Insegnamento, orientamento, formazione, lavoro: quali nessi risultano fondamentali e quale percorso è necessario per permettere a un giovane di affrontare l’attuale, complesso, mondo del lavoro?
L’esperienza di chi insegna è quella di trovarsi di fronte a persone che vanno messe nelle condizioni di apprendere non in modo meccanicistico, ma mettendo in moto tutte le proprie risorse umane, intellettive e affettive. E per attivare questo lavoro occorre mettere in gioco non solo la propria competenza specialistica, ma la propria umanità intera.
Ai fini dell’apprendimento si rivelano sempre determinanti un confronto e un giudizio sull’esperienza, la comprensione degli elementi fondamentali dell’esperienza fatta, e la presa di consapevolezza degli elementi attendibili e sviluppabili. Siamo certi che per orientare e per formare professionalmente non sia necessaria una dinamica analoga? Una proposta chiara ed efficace a questo livello sembra essere l’unica percorribile con successo.

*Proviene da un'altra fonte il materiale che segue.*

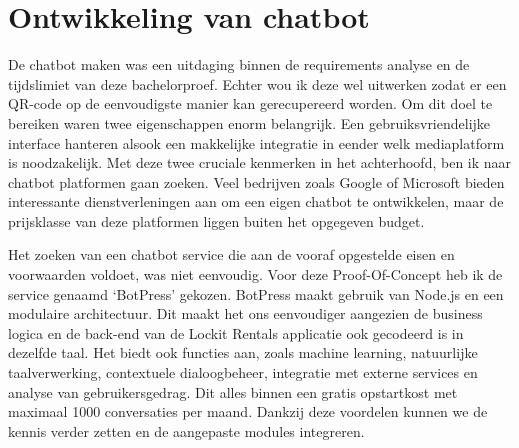 \newpage

\section{Ontwikkeling van chatbot}%

De chatbot maken was een uitdaging binnen de requirements analyse en de tijdslimiet van deze bachelorproef. Echter wou ik deze wel uitwerken zodat er een QR-code op de eenvoudigste manier kan gerecupereerd worden. Om dit doel te bereiken waren twee eigenschappen enorm belangrijk. Een gebruiksvriendelijke interface hanteren alsook een makkelijke integratie in eender welk mediaplatform is noodzakelijk. Met deze twee cruciale kenmerken in het achterhoofd, ben ik naar chatbot platformen gaan zoeken. Veel bedrijven zoals Google of Microsoft bieden interessante dienstverleningen aan om een eigen chatbot te ontwikkelen, maar de prijsklasse van deze platformen liggen buiten het opgegeven budget.

Het zoeken van een chatbot service die aan de vooraf opgestelde eisen en voorwaarden voldoet, was niet eenvoudig. Voor deze Proof-Of-Concept heb ik de service genaamd ‘BotPress’ gekozen. BotPress maakt gebruik van Node.js en een modulaire architectuur. Dit maakt het ons eenvoudiger aangezien de business logica en de back-end van de Lockit Rentals applicatie ook gecodeerd is in dezelfde taal. Het biedt ook functies aan, zoals machine learning, natuurlijke taalverwerking, contextuele dialoogbeheer, integratie met externe services en analyse van gebruikersgedrag. Dit alles binnen een gratis opstartkost met maximaal 1000 conversaties per maand. Dankzij deze voordelen kunnen we de kennis verder zetten en de aangepaste modules integreren.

Mettersi in gioco con i ragazzi davanti a quel pezzo di realtà che è l’ambito della disciplina insegnata significa anche educare, introdurre cioè alla realtà totale, ai nessi che le cose e le discipline hanno tra loro, dentro un’ipotesi unitaria di sguardo al reale. L’evento educativo, quando è realmente tale, si configura sempre come incontro di persone che hanno qualcosa di importante da dirsi, secondo una distribuzione delle parti che richiede al maestro il compito di orientare e proporre e ai discepoli di ascoltare non passivamente, ma di farsi una ragione di ciò che viene loro detto in modo da decidere in piena libertà come assumersi il loro “rischio” personale. In tutto ciò, non c’è nulla di meccanico, né di automatico, né di esaustivamente organizzato: l’educazione si configura come un gesto di assoluta gratuità perché ciò che non è ancora possa cominciare a essere.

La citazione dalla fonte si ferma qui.